Nigel Goodrich ha ricordato che “essere pro-Palestina e anti-Israele è la nuova terra di mezzo polarizzante dove, a causa della disinformazione ideologica e della propaganda sostenuta da media, università, attori statali, ONG e sindacati, non c’è più spazio per il dialogo. La soluzione migliore a questa minaccia per il nostro futuro democratico è insegnare il pensiero critico nelle scuole, in modo che i giovani imparino a conoscere le diverse prospettive, dando così una possibilità al dialogo (e quindi alla pace e alla coesistenza)”.
Shreya Kaushik, attivista e rappresentante della diaspora indiana in Belgio, ha sottolineato che “la disinformazione è un problema molto diffuso, è un semplice sovraccarico di informazioni o caosinformativo. Se parliamo della soluzione a questo problema, dobbiamo lavorare su riforme educative per sradicare questi mali dalla società, in modo che gli individui possano giudicare l’autenticità di qualsiasi informazione. Non c’è modo di vagliare le informazioni se non rafforzando il sistema educativo e questa è la necessità del momento”.

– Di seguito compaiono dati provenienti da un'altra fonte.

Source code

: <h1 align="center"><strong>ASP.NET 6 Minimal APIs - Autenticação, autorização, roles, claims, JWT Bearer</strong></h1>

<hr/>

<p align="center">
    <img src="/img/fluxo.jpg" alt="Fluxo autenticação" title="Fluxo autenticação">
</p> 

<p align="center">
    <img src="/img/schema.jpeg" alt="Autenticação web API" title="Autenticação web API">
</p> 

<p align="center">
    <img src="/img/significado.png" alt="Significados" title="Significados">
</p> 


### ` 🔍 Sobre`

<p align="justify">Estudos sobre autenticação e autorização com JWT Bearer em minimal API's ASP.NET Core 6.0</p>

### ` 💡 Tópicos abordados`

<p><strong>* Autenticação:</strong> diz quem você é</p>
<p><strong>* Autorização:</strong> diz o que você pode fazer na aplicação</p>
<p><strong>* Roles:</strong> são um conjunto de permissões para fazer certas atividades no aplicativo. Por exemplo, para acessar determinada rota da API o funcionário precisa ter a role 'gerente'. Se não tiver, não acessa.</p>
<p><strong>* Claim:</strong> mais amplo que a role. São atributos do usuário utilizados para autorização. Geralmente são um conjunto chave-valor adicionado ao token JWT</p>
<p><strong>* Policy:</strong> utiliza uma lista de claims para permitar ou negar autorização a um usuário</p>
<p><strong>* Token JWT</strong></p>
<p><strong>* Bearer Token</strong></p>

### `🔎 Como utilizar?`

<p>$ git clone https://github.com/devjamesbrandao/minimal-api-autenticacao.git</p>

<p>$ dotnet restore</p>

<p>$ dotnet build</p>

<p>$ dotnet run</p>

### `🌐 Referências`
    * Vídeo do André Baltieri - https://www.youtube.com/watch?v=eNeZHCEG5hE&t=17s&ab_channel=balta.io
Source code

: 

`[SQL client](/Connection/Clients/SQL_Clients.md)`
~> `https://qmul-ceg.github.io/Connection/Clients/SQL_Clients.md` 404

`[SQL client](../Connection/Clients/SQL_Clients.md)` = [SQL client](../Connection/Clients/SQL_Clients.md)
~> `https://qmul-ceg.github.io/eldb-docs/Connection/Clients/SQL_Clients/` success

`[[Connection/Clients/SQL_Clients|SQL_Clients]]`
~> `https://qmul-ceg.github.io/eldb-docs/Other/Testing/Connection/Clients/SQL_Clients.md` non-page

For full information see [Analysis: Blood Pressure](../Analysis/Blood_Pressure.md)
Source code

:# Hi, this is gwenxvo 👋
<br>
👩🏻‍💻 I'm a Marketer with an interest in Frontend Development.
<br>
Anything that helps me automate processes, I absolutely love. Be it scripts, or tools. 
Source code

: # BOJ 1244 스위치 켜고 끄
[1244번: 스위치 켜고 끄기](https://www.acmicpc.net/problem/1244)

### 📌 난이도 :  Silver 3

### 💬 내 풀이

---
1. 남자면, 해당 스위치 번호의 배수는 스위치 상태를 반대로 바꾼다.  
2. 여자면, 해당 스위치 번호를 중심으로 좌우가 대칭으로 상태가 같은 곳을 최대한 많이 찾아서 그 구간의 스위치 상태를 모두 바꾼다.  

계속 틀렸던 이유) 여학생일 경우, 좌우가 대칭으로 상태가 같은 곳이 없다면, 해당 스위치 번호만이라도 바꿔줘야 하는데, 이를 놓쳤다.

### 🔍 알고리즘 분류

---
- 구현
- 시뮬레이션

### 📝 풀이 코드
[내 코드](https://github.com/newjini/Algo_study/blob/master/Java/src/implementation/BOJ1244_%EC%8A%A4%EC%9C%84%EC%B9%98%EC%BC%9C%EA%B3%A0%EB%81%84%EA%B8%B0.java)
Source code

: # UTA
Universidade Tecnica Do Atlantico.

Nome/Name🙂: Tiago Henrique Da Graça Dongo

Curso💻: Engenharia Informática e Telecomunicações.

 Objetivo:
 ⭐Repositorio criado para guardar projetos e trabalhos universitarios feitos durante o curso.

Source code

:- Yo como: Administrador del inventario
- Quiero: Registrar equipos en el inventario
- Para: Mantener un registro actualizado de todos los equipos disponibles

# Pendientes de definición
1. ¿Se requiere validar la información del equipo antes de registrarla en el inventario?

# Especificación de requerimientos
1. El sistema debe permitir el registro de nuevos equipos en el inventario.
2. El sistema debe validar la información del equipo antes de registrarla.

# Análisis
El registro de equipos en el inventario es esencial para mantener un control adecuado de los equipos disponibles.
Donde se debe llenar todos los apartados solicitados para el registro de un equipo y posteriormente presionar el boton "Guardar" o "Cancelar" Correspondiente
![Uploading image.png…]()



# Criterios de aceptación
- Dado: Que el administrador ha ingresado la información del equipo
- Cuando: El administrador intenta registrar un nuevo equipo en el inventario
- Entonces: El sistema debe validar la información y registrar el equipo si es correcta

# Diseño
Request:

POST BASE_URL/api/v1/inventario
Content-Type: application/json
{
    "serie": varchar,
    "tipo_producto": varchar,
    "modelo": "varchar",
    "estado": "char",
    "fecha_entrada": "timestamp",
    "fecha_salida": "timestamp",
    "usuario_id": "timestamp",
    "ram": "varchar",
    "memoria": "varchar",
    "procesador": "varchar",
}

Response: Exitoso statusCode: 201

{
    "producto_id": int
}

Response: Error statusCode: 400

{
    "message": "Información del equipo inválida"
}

Giuliana Franciosa, esperta di comunicazione, ha spiegato i diversi concetti relativi alla disinformazione e a come contrastarla, nonché la necessità di controllare i rapporti di disinformazione, soprattutto quelli che non provengono dall’UE o dalle istituzioni internazionali.
“La questione dell’impersonificazione da parte del Laboratorio Disinfo dell’UE, ad esempio, dove il prefisso dell’UE può essere fuorviante e la gente può credere che si tratti di un’ala legittima delle istituzioni dell’Unione Europea”.
Il dibattito si è concluso con la conclusione che la lotta alla disinformazione dovrebbe essere regolamentata dalle legislazioni dell’UE per garantire i diritti umani e la libertà di parola ed evitare tragici incidenti e l’uccisione di attivisti per i diritti umani in zone di conflitto o in esilio, nonché per educare le nuove generazioni a fare la differenza tra fake news e informazioni vere.